Your assignment:
Retype the records below exactly. Leave nothing out.

** Opening Supplied information block **

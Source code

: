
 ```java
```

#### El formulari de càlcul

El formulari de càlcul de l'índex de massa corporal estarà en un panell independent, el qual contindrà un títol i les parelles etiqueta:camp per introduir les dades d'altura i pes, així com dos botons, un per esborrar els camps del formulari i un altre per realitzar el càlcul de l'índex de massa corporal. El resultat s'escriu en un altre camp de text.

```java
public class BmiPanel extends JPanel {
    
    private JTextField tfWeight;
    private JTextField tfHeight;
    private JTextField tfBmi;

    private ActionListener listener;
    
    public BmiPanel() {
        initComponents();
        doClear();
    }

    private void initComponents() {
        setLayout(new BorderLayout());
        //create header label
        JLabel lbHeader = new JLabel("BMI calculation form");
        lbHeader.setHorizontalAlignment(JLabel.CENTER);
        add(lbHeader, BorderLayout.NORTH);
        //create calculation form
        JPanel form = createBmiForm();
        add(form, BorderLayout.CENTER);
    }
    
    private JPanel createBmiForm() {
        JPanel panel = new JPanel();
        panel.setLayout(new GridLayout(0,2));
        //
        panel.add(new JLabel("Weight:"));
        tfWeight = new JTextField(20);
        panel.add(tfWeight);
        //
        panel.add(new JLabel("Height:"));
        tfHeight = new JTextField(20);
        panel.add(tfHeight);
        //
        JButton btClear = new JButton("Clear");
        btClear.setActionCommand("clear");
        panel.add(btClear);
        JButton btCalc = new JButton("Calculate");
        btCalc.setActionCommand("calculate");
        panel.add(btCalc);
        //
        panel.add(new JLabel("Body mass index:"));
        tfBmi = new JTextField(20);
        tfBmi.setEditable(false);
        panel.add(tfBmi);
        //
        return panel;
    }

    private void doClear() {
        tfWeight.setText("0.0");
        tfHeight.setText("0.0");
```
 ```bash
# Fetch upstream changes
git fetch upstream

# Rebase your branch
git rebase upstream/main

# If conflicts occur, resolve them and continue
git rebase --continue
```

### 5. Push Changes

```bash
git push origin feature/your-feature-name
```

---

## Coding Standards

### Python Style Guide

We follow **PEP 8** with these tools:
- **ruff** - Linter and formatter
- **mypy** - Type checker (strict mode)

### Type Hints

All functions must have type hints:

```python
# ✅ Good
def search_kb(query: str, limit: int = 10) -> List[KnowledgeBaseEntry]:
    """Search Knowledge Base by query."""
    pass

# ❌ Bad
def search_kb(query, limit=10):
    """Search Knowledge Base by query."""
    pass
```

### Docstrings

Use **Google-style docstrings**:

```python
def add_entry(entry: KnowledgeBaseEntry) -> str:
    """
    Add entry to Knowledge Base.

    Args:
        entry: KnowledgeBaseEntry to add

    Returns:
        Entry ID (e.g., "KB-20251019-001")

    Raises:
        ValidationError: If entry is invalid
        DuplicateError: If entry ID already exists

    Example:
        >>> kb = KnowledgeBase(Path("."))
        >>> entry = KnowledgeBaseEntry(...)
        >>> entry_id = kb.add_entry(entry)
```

** Closing Supplied information block **

Exercise result:
Source code

:
 ```java
```

#### El formulari de càlcul

El formulari de càlcul de l'índex de massa corporal estarà en un panell independent, el qual contindrà un títol i les parelles etiqueta:camp per introduir les dades d'altura i pes, així com dos botons, un per esborrar els camps del formulari i un altre per realitzar el càlcul de l'índex de massa corporal. El resultat s'escriu en un altre camp de text.

```java
public class BmiPanel extends JPanel {
    
    private JTextField tfWeight;
    private JTextField tfHeight;
    private JTextField tfBmi;

    private ActionListener listener;
    
    public BmiPanel() {
        initComponents();
        doClear();
    }

    private void initComponents() {
        setLayout(new BorderLayout());
        //create header label
        JLabel lbHeader = new JLabel("BMI calculation form");
        lbHeader.setHorizontalAlignment(JLabel.CENTER);
        add(lbHeader, BorderLayout.NORTH);
        //create calculation form
        JPanel form = createBmiForm();
        add(form, BorderLayout.CENTER);
    }
    
    private JPanel createBmiForm() {
        JPanel panel = new JPanel();
        panel.setLayout(new GridLayout(0,2));
        //
        panel.add(new JLabel("Weight:"));
        tfWeight = new JTextField(20);
        panel.add(tfWeight);
        //
        panel.add(new JLabel("Height:"));
        tfHeight = new JTextField(20);
        panel.add(tfHeight);
        //
        JButton btClear = new JButton("Clear");
        btClear.setActionCommand("clear");
        panel.add(btClear);
        JButton btCalc = new JButton("Calculate");
        btCalc.setActionCommand("calculate");
        panel.add(btCalc);
        //
        panel.add(new JLabel("Body mass index:"));
        tfBmi = new JTextField(20);
        tfBmi.setEditable(false);
        panel.add(tfBmi);
        //
        return panel;
    }

    private void doClear() {
        tfWeight.setText("0.0");
        tfHeight.setText("0.0");
```
 ```bash
# Fetch upstream changes
git fetch upstream

# Rebase your branch
git rebase upstream/main

# If conflicts occur, resolve them and continue
git rebase --continue
```

### 5. Push Changes

```bash
git push origin feature/your-feature-name
```

---

## Coding Standards

### Python Style Guide

We follow **PEP 8** with these tools:
- **ruff** - Linter and formatter
- **mypy** - Type checker (strict mode)

### Type Hints

All functions must have type hints:

```python
# ✅ Good
def search_kb(query: str, limit: int = 10) -> List[KnowledgeBaseEntry]:
    """Search Knowledge Base by query."""
    pass

# ❌ Bad
def search_kb(query, limit=10):
    """Search Knowledge Base by query."""
    pass
```

### Docstrings

Use **Google-style docstrings**:

```python
def add_entry(entry: KnowledgeBaseEntry) -> str:
    """
    Add entry to Knowledge Base.

    Args:
        entry: KnowledgeBaseEntry to add

    Returns:
        Entry ID (e.g., "KB-20251019-001")

    Raises:
        ValidationError: If entry is invalid
        DuplicateError: If entry ID already exists

    Example:
        >>> kb = KnowledgeBase(Path("."))
        >>> entry = KnowledgeBaseEntry(...)
        >>> entry_id = kb.add_entry(entry)
```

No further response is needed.